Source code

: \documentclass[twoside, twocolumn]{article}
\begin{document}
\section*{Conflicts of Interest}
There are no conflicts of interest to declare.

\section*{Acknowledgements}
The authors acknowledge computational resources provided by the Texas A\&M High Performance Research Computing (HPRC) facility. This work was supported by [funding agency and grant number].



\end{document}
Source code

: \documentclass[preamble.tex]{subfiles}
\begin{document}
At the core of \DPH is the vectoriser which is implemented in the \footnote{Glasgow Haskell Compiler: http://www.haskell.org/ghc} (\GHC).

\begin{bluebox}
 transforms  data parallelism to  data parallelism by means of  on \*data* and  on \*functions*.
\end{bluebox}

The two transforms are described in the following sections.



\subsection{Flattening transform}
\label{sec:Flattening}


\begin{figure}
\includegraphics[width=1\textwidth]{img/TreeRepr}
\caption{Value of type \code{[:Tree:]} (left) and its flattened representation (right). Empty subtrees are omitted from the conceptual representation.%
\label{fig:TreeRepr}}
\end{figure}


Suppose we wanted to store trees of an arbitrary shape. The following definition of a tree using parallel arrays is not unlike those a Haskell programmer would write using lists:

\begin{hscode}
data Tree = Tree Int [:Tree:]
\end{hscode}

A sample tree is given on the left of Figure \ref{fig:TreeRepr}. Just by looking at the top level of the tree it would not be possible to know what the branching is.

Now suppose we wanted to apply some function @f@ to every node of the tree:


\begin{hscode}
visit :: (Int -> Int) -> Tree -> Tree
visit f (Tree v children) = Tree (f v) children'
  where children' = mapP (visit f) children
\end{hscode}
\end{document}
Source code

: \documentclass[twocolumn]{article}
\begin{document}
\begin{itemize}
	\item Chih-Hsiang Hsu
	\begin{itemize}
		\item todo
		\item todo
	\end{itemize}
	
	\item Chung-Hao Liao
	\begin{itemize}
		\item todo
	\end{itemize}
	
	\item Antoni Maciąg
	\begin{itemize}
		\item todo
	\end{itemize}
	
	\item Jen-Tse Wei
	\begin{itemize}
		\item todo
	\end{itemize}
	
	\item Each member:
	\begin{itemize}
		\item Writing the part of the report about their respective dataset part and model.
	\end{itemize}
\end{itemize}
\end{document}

----------

■ Work instructions
Look over the listing above. Pick out and copy every line that includes "TreeRepr".

■ Answer section
\includegraphics[width=1\textwidth]{img/TreeRepr}
\label{fig:TreeRepr}}
A sample tree is given on the left of Figure \ref{fig:TreeRepr}. Just by looking at the top level of the tree it would not be possible to know what the branching is.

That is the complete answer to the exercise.